I won’t be able to lend my back but I could be the outlet for her to vent out. And it was not just for her. I can do the same. We can say things that we can’t say to others. We can express our beliefs and thoughts to each other without any restrain about what will the other party think. After all, there is no way we will meet each other. We live countries apart. What we do here won’t be affecting our real life in any way. You could say it is the perfect sort of relationship that I had hoped for.
There was no response from here.
Five minutes, ten, fifteen, and when exactly twenty minutes passed a response finally came and a really long one.
I couldn’t suppress my smile.
She texted me and continued texting me. There was really a lot going on in her life.
All of those messages she sent, I didn’t read a single one of them. There was simply no need to. I was just an outlet for her to vent her anger, frustration, and suffering. There was no need for me to read and give her suggestions, console her or offer her sympathies. It won’t do any good. What mattered was that she felt like I had read all of that. Just the fact that someone is out there who listened to all of your complaints will help a lot. It would make her feel like a burden's been lifted. I had felt the same when I had said all that.
[Ah, I feel refreshed! It almost feels like a weight has been lifted!]
I was about to text her back but she again beat me to the punch.
With two heart emoticons.
[By the way…]
[Is your username your real name?]
[Yes. What about that?]
I know most people use pseudonyms in their social media accounts but I always used my real name.
[Ah, no, nothing. I know your real name but you don’t know mine so I thought it was a bit unfair.]
She followed with another quick message. [Yuki.]
[Yuki. That’s my real name. Thank you, Sam!]
I wonder what this feeling is. My heart was beating fast like never before.

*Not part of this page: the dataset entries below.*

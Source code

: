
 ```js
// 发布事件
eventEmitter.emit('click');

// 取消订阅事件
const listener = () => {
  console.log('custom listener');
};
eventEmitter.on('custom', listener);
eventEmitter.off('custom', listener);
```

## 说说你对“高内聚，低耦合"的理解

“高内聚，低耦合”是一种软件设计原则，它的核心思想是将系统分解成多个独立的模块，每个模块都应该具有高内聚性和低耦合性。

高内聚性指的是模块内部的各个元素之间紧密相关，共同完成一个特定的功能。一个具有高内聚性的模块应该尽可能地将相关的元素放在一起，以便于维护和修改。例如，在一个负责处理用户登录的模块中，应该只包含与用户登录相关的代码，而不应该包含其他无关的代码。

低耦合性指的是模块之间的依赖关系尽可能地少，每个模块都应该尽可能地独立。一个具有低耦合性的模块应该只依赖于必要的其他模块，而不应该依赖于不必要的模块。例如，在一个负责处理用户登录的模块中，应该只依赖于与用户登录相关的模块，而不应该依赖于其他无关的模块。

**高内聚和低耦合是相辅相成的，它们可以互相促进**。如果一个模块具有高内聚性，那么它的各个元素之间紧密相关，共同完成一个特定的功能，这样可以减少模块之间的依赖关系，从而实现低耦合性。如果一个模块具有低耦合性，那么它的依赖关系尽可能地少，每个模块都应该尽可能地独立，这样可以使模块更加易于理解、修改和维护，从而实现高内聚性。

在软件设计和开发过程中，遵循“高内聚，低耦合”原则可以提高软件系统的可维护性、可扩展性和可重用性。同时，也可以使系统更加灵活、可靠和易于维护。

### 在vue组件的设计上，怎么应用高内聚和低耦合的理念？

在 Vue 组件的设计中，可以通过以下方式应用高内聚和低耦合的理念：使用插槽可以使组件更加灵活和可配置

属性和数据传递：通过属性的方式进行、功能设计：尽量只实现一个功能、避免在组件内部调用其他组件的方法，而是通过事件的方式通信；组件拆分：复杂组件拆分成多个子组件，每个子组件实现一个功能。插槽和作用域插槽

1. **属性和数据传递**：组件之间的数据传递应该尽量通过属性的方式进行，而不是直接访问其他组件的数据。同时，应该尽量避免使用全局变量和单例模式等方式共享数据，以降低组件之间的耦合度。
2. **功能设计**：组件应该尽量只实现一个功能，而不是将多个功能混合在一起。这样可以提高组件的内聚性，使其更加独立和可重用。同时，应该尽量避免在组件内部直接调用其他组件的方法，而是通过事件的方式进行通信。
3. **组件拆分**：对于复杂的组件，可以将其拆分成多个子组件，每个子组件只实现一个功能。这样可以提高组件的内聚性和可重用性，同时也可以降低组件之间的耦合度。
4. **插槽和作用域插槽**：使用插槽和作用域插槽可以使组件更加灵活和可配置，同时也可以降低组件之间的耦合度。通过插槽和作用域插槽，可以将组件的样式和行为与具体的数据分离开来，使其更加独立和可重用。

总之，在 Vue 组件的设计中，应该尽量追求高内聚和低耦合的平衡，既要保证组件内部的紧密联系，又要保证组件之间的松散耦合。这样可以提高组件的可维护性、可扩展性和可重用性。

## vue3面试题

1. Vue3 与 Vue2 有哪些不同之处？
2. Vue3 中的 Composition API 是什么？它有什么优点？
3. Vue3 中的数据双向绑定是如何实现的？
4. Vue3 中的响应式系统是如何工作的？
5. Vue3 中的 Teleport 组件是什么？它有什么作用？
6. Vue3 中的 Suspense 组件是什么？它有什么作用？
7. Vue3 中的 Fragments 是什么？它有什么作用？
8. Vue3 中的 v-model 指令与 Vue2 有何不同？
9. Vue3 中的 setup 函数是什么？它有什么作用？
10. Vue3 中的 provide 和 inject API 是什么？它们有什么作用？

She had finally revealed her real name to me. I don't have any means to confirm whether her name was actually real or not but I felt the honesty in her texts. I can conclude that she has more trust in me now, right?
[Don’t mention it, Yuki!]
After about two weeks of this relationship, I finally got to know the real name of the person on the other side.

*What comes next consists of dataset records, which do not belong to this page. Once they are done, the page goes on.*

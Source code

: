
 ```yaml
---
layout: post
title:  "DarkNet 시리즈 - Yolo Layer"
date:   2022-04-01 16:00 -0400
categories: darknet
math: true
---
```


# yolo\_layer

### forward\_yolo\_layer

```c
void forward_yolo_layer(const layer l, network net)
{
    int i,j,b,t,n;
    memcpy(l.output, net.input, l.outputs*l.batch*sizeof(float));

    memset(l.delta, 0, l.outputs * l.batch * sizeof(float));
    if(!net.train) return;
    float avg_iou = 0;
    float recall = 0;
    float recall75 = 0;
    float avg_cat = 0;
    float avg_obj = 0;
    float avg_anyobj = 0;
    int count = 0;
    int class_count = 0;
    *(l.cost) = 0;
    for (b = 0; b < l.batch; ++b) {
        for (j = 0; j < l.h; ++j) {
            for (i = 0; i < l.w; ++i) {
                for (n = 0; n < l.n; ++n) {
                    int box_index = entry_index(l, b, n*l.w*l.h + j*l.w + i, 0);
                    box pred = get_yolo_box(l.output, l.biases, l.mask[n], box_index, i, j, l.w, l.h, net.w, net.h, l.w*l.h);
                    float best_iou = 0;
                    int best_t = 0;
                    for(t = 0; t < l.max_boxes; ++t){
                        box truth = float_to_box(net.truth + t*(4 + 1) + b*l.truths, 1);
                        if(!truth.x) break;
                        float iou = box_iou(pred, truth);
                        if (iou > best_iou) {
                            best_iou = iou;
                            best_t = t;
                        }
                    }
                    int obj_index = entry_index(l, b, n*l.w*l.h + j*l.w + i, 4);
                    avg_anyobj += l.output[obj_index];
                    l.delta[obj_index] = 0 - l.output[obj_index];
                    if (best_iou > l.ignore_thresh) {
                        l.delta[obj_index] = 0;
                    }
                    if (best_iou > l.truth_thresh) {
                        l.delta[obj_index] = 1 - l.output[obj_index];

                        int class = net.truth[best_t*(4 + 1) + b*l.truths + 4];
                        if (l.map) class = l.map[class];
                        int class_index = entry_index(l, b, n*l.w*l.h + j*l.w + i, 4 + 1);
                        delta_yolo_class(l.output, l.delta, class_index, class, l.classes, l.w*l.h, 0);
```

I felt like through this online medium we have established a bond between us. And I think we are more than just friends at this point.
Although I say more than friends, I don't know whether we could call this relationship as being friends. I mean, we haven't met in real life and I don't think we will ever be able to. If we do end up meeting in real life it would be nothing short of a miracle.
So, can we call someone whom we have never met, friends?
“I wonder what should I name this relationship.”